A significant proportion of people with severe asthma are sensitised to fungi. Allergic bronchopulmonary aspergillosis is the best-known example of this, but more common is sensitisation without colonisation – known as severe asthma with fungal sensitisation.34 Identification of fungal sensitisation is important because patients can benefit from a trial of oral antifungal therapy.35
Conclusions
Severe asthma is a complex and heterogeneous disease that should be treated with a personalised approach.

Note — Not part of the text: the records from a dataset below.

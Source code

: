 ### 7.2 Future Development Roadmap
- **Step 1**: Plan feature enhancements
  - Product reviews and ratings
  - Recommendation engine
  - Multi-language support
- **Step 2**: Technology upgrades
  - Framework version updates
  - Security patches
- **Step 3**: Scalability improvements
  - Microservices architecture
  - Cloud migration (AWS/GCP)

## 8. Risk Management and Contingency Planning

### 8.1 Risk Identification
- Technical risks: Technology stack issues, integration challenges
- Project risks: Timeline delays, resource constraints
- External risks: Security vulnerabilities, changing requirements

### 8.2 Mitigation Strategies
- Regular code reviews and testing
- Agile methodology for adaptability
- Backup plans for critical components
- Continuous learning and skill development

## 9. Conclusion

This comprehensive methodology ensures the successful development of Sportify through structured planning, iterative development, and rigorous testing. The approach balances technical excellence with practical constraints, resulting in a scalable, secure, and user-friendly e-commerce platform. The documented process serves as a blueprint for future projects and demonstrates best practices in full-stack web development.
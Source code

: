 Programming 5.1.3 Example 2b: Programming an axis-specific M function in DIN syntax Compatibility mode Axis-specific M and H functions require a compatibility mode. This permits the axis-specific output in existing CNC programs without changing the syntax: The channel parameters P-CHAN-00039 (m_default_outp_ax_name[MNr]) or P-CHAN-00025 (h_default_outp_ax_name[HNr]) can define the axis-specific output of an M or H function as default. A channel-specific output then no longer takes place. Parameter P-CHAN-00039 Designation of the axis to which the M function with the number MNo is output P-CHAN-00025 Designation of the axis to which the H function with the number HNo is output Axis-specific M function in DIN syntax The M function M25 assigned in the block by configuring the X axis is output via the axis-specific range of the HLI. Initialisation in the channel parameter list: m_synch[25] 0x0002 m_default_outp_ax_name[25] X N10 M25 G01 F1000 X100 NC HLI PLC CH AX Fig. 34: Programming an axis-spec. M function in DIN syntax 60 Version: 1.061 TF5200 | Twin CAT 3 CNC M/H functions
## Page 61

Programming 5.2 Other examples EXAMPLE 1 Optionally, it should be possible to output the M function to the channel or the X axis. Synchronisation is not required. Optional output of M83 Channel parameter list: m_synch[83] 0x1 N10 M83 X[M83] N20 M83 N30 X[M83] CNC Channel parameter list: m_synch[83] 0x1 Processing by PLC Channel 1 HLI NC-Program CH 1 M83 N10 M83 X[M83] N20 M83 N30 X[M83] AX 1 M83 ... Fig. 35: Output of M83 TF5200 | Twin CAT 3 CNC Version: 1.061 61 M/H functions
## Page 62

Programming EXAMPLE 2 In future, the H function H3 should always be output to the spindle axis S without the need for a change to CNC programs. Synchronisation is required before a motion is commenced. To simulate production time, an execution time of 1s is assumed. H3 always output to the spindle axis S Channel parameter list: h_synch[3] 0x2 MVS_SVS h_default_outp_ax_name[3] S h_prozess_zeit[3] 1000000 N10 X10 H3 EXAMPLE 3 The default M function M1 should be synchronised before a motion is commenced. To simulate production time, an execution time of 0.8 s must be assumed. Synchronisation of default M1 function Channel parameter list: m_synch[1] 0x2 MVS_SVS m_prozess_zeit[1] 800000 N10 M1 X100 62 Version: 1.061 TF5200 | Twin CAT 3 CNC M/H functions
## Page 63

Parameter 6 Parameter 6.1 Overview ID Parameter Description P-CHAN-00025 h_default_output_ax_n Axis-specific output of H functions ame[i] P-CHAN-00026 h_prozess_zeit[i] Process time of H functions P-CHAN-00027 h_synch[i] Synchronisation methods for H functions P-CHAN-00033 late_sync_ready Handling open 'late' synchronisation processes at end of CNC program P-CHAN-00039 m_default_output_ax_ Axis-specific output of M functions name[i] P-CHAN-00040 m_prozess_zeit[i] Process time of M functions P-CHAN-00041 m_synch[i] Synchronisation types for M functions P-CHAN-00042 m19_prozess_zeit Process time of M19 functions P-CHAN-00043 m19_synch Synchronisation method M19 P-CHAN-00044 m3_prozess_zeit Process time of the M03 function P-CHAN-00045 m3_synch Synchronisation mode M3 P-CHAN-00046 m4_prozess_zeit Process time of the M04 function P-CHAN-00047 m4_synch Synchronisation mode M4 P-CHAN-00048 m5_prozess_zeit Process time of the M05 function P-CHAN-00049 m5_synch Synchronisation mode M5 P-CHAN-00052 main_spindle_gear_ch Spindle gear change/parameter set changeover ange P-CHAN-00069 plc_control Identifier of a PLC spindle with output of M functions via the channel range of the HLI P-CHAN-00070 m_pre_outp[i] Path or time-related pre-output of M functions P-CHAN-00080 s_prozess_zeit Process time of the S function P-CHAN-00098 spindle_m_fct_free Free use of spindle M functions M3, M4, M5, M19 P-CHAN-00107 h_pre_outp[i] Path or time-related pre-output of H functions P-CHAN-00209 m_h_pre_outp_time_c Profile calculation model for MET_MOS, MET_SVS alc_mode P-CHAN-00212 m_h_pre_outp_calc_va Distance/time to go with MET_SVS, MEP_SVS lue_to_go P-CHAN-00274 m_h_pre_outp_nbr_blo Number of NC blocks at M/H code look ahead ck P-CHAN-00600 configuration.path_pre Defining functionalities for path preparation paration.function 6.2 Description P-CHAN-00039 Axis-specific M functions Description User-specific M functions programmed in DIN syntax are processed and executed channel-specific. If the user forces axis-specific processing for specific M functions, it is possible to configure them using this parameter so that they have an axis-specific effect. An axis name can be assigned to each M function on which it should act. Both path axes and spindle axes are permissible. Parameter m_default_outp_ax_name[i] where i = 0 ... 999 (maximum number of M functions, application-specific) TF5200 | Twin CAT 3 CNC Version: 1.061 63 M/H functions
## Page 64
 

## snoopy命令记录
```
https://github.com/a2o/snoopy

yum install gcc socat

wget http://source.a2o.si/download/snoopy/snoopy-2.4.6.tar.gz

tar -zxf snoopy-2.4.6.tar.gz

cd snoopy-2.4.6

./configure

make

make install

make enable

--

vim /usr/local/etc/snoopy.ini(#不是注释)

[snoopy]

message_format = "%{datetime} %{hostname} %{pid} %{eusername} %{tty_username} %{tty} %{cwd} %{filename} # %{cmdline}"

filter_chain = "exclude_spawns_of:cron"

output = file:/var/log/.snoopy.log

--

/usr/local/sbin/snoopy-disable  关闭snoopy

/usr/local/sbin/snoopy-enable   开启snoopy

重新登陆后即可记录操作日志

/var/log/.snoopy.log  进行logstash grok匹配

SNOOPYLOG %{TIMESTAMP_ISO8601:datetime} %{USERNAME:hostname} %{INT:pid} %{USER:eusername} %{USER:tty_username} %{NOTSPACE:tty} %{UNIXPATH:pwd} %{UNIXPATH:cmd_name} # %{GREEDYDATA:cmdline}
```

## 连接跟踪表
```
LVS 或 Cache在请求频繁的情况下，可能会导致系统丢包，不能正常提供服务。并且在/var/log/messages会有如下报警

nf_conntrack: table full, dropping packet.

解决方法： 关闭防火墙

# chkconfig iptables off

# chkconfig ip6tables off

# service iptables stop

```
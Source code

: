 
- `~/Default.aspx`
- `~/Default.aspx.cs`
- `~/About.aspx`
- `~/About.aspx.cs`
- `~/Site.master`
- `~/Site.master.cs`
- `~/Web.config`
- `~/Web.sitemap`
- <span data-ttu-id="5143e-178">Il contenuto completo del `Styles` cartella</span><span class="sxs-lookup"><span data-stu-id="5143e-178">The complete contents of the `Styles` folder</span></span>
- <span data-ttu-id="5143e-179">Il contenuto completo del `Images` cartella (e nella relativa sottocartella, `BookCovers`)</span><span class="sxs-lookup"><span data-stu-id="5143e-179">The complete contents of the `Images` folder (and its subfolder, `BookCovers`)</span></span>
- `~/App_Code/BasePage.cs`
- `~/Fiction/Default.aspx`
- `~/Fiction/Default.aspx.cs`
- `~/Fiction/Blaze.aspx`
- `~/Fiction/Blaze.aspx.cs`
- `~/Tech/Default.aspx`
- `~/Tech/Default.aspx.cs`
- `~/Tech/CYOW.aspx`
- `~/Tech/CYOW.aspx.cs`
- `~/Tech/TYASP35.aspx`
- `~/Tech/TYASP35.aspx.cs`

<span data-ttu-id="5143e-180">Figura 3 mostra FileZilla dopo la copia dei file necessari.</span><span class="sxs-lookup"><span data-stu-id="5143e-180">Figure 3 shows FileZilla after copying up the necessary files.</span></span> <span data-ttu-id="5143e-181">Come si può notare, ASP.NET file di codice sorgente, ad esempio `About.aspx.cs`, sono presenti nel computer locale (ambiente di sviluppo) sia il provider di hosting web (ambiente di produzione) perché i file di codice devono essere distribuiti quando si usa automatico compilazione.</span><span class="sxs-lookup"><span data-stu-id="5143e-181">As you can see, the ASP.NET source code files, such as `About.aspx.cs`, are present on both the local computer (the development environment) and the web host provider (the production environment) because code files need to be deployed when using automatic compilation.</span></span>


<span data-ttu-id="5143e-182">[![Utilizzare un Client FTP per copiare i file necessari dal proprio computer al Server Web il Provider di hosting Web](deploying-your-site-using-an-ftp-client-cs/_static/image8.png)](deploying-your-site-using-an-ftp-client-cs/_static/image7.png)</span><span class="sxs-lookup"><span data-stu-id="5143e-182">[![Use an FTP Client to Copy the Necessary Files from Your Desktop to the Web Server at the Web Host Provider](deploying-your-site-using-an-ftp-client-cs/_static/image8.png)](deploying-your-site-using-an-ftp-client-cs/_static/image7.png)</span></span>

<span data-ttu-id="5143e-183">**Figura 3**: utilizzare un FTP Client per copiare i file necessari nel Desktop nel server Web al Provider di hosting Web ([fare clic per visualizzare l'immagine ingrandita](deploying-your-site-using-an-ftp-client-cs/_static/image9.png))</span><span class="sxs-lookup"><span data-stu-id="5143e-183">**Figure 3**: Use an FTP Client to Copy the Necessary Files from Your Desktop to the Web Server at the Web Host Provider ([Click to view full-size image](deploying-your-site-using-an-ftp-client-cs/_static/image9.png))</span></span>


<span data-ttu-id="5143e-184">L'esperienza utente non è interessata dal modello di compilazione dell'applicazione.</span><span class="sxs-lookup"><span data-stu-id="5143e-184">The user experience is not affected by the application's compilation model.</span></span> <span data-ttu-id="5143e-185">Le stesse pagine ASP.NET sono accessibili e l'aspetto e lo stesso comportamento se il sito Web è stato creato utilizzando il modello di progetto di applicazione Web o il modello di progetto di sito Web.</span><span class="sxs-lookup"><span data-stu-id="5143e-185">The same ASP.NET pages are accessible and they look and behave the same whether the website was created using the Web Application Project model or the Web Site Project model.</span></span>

As mortality levels remain high, it is crucial that clinicians learn and respond to the deficiencies highlighted by the National Review of Asthma Deaths.4 Earlier recognition of severe asthma and a systematic approach to management increases the opportunity for targeted treatment, preventing disease progression and leading to improved outcomes.
Conflicts of interest
The authors have no conflicts of interest to declare.